The task: Exactly reproduce the lines from the top of the entries below through the line containing "The Secureworks View of the Threat", with both ends included.

───── Dataset

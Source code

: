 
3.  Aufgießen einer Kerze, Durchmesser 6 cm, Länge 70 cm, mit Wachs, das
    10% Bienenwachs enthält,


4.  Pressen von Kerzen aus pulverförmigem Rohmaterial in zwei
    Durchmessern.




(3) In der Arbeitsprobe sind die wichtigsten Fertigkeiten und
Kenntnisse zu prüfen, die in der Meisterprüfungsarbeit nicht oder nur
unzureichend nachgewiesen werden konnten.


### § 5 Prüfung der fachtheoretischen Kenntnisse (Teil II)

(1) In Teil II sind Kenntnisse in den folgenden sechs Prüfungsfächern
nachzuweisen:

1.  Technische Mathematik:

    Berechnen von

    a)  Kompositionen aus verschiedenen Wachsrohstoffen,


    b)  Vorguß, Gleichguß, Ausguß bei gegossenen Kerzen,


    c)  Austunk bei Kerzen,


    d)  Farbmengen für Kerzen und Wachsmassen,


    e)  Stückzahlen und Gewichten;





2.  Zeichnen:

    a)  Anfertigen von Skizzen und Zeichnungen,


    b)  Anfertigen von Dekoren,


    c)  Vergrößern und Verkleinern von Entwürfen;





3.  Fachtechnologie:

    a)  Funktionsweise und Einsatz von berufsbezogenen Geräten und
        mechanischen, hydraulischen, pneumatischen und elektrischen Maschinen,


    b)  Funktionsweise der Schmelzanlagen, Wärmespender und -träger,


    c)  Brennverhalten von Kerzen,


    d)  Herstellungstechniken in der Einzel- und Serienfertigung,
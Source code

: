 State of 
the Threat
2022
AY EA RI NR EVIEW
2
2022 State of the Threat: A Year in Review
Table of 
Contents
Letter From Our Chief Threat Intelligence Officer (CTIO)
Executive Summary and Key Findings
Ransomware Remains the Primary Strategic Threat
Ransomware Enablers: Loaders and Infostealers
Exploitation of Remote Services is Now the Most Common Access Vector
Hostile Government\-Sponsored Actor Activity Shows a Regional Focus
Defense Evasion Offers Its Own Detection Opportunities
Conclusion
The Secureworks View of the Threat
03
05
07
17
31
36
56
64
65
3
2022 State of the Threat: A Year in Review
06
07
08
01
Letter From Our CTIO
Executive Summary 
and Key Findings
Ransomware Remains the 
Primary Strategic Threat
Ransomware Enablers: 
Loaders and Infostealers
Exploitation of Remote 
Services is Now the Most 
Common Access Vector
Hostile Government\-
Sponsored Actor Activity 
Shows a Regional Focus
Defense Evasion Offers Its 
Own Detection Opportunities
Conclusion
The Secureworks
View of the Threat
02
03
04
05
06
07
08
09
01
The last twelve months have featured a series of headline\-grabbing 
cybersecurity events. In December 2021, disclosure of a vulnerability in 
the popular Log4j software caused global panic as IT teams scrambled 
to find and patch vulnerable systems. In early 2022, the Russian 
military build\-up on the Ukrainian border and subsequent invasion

──────────

Response below:
Source code

: 
3.  Aufgießen einer Kerze, Durchmesser 6 cm, Länge 70 cm, mit Wachs, das
    10% Bienenwachs enthält,


4.  Pressen von Kerzen aus pulverförmigem Rohmaterial in zwei
    Durchmessern.




(3) In der Arbeitsprobe sind die wichtigsten Fertigkeiten und
Kenntnisse zu prüfen, die in der Meisterprüfungsarbeit nicht oder nur
unzureichend nachgewiesen werden konnten.


### § 5 Prüfung der fachtheoretischen Kenntnisse (Teil II)

(1) In Teil II sind Kenntnisse in den folgenden sechs Prüfungsfächern
nachzuweisen:

1.  Technische Mathematik:

    Berechnen von

    a)  Kompositionen aus verschiedenen Wachsrohstoffen,


    b)  Vorguß, Gleichguß, Ausguß bei gegossenen Kerzen,


    c)  Austunk bei Kerzen,


    d)  Farbmengen für Kerzen und Wachsmassen,


    e)  Stückzahlen und Gewichten;





2.  Zeichnen:

    a)  Anfertigen von Skizzen und Zeichnungen,


    b)  Anfertigen von Dekoren,


    c)  Vergrößern und Verkleinern von Entwürfen;





3.  Fachtechnologie:

    a)  Funktionsweise und Einsatz von berufsbezogenen Geräten und
        mechanischen, hydraulischen, pneumatischen und elektrischen Maschinen,


    b)  Funktionsweise der Schmelzanlagen, Wärmespender und -träger,


    c)  Brennverhalten von Kerzen,


    d)  Herstellungstechniken in der Einzel- und Serienfertigung,
Source code

: State of 
the Threat
2022
AY EA RI NR EVIEW
2
2022 State of the Threat: A Year in Review
Table of 
Contents
Letter From Our Chief Threat Intelligence Officer (CTIO)
Executive Summary and Key Findings
Ransomware Remains the Primary Strategic Threat
Ransomware Enablers: Loaders and Infostealers
Exploitation of Remote Services is Now the Most Common Access Vector
Hostile Government\-Sponsored Actor Activity Shows a Regional Focus
Defense Evasion Offers Its Own Detection Opportunities
Conclusion
The Secureworks View of the Threat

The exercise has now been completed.